Disdagprin Bengkalis Gelar Rapat Terkait Kelangkaan BBM dan Gas Elpiji 3 Kg

Disdagprin Bengkalis Gelar Rapat Terkait Kelangkaan BBM dan Gas Elpiji 3 Kg

Disdagprin Bengkalis Gelar Rapat Terkait BBM dan Gas Elpiji 3 Kg

BENGKALIS, RANAHRIAU.COM - Dinas Perdagangan dan Perindustrian (Disdagprin) Kabupaten Bengkalis menggelar rapat terkait kelangkaan Gas Elpiji 3 kg dan BBM Pertalite untuk kebutuhan masyarakat, di Aula lantai II kantor Disdagprin, Senin (3/7/2023). 

Rapat yang dipimpin langsung oleh Kadisdagprin Bengkalis Zulpan, S.T, juga dihadiri Kabag Ekonomi Bengkalis, Samsir, Kabid Trantib Satpol PP, Samsul, Kasi Trantib Kecamatan Bantan, Jayusni, Kasi Trantib Kecamatan Bengkalis, Suherman, Ka UPT dishub, Ferdaus Saputra dan anggota Unit Tipidter Sat Reskrim Aiptu Rudi, Bripka Rizky, Briptu Tambun, pengusaha SPBU dan agen Elpiji pangkalan se-Kecamatan Bengkalis dan Bantan. 

Pada rapat tersebut, membahas terkait pendistribusian Gas Elpiji 3 kg dan BBM di Kecamatan Bengkalis dan Kecamatan Bantan, yang saat ini terjadi kelangkaan. Karena tidak hanya BBM Pertalite yang langka. Namun, Gas Elpiji 3 Kg juga langka di Bengkalis.
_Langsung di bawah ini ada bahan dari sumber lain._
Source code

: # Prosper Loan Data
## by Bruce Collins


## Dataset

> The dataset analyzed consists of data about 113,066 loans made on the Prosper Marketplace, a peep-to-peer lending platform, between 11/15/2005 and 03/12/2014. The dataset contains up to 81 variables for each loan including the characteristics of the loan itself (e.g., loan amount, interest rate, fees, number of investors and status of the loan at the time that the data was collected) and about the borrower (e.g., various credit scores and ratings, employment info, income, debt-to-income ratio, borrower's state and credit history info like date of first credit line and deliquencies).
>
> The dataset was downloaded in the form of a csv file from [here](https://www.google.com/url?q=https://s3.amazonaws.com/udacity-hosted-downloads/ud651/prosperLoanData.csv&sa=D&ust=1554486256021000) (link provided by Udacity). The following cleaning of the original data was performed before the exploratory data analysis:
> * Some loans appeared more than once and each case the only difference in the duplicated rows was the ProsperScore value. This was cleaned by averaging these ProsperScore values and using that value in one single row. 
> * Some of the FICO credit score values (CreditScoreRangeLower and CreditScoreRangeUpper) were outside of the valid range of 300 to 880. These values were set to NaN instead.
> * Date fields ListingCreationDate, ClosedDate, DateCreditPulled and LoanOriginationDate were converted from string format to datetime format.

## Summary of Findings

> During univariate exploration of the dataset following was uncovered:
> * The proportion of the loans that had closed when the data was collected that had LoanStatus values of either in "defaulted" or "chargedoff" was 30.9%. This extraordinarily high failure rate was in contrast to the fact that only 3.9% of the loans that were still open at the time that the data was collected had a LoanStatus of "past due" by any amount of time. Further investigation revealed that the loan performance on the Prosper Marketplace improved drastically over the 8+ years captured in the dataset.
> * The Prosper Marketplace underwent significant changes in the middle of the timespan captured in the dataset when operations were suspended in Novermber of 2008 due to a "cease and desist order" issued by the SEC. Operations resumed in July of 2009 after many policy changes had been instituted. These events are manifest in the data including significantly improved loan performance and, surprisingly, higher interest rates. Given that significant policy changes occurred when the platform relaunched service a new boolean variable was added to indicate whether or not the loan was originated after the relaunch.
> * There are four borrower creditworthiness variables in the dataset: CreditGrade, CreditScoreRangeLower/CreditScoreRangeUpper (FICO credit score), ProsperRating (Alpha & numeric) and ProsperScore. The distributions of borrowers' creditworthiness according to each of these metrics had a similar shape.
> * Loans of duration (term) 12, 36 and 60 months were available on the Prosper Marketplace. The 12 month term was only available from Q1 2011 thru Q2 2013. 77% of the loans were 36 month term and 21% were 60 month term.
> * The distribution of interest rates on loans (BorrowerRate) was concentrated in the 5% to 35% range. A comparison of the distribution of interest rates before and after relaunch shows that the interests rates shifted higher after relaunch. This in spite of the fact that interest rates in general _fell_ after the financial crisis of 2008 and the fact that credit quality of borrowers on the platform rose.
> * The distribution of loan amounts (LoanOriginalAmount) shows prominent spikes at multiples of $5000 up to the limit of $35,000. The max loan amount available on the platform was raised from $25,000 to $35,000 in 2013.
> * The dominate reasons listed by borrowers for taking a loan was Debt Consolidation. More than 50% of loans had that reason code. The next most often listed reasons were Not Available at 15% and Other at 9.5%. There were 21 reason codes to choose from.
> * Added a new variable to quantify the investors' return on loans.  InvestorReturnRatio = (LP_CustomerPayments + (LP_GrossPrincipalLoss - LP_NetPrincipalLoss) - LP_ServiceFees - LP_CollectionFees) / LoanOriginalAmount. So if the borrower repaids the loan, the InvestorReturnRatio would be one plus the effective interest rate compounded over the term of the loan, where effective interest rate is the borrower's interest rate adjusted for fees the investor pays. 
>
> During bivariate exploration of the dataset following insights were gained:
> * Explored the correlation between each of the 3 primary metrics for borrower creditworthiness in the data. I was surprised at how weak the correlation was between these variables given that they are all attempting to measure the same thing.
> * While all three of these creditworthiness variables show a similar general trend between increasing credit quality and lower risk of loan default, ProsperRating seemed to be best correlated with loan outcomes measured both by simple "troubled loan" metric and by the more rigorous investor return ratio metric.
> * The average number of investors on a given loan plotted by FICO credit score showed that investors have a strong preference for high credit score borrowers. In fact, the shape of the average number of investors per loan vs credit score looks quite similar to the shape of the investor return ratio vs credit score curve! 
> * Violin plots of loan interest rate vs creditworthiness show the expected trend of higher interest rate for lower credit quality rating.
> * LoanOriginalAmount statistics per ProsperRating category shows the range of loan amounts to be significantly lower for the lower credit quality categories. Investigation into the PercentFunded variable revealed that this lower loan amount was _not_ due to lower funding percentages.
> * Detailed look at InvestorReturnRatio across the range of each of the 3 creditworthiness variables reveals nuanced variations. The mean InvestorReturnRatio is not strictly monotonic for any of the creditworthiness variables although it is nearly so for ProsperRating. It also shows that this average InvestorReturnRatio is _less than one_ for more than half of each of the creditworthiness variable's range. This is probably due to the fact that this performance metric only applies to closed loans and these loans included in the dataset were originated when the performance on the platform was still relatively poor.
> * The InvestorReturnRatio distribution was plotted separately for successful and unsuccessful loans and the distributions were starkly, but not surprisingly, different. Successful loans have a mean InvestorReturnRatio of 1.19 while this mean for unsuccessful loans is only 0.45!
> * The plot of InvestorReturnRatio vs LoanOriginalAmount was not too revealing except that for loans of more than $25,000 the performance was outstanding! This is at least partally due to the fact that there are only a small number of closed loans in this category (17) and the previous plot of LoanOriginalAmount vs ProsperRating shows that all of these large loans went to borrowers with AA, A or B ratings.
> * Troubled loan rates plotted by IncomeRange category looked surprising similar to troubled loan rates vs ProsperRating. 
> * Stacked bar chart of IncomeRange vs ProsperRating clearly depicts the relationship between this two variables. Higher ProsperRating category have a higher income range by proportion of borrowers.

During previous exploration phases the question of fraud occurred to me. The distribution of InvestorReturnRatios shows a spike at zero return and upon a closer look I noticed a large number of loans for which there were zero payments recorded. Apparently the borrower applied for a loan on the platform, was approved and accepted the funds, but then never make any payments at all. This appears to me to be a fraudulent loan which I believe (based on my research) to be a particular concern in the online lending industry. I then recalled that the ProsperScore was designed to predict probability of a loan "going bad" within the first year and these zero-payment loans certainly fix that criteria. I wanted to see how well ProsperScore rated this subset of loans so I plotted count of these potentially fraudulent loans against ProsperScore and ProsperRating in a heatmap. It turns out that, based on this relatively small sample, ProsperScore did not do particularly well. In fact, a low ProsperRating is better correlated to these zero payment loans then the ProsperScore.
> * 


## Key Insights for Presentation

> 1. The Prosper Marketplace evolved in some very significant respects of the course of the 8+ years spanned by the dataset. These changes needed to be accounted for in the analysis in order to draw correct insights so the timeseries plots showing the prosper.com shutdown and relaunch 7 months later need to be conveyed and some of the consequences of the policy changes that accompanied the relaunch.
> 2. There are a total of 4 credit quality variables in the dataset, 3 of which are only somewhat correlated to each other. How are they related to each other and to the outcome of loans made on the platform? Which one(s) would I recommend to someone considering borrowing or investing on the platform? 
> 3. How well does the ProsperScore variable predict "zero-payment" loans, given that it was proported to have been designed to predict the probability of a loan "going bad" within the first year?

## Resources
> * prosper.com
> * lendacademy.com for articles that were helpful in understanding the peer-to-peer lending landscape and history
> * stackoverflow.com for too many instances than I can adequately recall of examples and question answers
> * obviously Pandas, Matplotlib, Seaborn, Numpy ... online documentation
Kepala Disdagprin Bengkalis Zulpan, mengatakan, dalam beberapa hari ini terjadi kelangkaan BBM dan gas Elpiji 3 Kg di pulau Bengkalis. Kondisi ini bukan langka, karena untuk wilayah Kabupaten Bengkalis tidak terjadi kelangkaan.

"Bukan langka. Ini hanya terjadi kendala teknis di lapangan, terutama masalah penyebrangan Roro Bengkalis yang tak mampu melayani penyebrangan, karena bertepatan hari besar Islam dan juga hari libur anak sekolah," ungkap Kadisdagprin Zulpan kepada wartawan seusai rapat. 

Ia menyebutkan, jadwal penyeberangan roro untuk membawa BBM dan Gas Elpiji 3 kg memang mengalami keterlambatan. Makanya untuk melihat persoalan dan mencari solusi. 

Semua agen BBM dan Gas Elpiji diajak rapat untuk mengurangi persoalan sulitnya masyarakat mendapatkan BBM dan Gas Elpji 3 kg.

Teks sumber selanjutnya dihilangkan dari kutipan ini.